Author:
Hao Lin,Jiang Yu,Zhang Can,Han Pengfei
Abstract
Human papillomaviruses (HPVs) account for more than 30% of cancer cases, with definite identification of the oncogenic role of viral E6 and E7 genes. However, the identification of high-risk HPV genotypes has largely relied on lagged biological exploration and clinical observation, with types unclassified and oncogenicity unknown for many HPVs. In the present study, we retrieved and cleaned HPV sequence records with high quality and analyzed their genomic compositional traits of dinucleotide (DNT) and DNT representation (DCR) to overview the distribution difference among various types of HPVs. Then, a deep learning model was built to predict the oncogenic potential of all HPVs based on E6 and E7 genes. Our results showed that the main three groups of Alpha, Beta, and Gamma HPVs were clearly separated between/among types in the DCR trait for either E6 or E7 coding sequence (CDS) and were clustered within the same group.

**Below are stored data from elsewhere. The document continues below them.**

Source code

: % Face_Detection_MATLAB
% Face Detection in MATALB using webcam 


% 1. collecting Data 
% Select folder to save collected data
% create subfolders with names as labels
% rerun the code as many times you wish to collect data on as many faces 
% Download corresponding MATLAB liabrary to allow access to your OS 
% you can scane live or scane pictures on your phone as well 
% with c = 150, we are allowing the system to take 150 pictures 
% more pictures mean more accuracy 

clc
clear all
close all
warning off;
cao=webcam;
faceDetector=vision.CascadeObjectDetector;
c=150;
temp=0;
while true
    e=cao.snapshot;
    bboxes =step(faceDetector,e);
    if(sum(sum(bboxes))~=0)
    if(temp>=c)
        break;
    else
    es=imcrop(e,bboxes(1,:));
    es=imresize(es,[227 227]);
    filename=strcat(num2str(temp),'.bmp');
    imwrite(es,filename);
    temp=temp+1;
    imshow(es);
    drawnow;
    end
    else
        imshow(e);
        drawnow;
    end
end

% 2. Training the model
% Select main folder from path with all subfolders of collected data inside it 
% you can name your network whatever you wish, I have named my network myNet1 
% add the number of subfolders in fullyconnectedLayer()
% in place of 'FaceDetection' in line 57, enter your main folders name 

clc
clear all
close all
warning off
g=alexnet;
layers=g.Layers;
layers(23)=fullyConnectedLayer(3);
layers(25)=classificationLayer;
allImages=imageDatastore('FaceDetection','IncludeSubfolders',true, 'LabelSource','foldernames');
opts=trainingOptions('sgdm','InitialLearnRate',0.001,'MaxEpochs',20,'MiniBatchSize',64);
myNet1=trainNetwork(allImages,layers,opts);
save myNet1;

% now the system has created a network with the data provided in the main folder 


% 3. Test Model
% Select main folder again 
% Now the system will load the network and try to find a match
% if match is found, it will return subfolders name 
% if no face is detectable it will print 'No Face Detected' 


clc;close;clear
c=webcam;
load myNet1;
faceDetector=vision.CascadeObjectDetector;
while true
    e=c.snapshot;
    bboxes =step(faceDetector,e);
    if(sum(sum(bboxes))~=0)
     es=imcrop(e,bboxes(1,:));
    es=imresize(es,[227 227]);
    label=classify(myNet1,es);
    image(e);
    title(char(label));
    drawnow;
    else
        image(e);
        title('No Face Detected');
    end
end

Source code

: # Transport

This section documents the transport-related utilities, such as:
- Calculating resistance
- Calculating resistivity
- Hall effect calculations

Moreover, the DCR data of either E6 or E7 were learnable with a convolutional neural network (CNN) model. Either CNN classifier predicted accurately the oncogenicity label of high and low oncogenic HPVs. In summary, the compositional traits of HPV oncogenicity-related genes E6 and E7 were much different between the high and low oncogenic HPVs, and the compositional trait of the DCR-based deep learning classifier predicted the oncogenic phenotype accurately of HPVs. The trained predictor in this study will facilitate the identification of HPV oncogenicity, particularly for those HPVs without clear genotype or phenotype.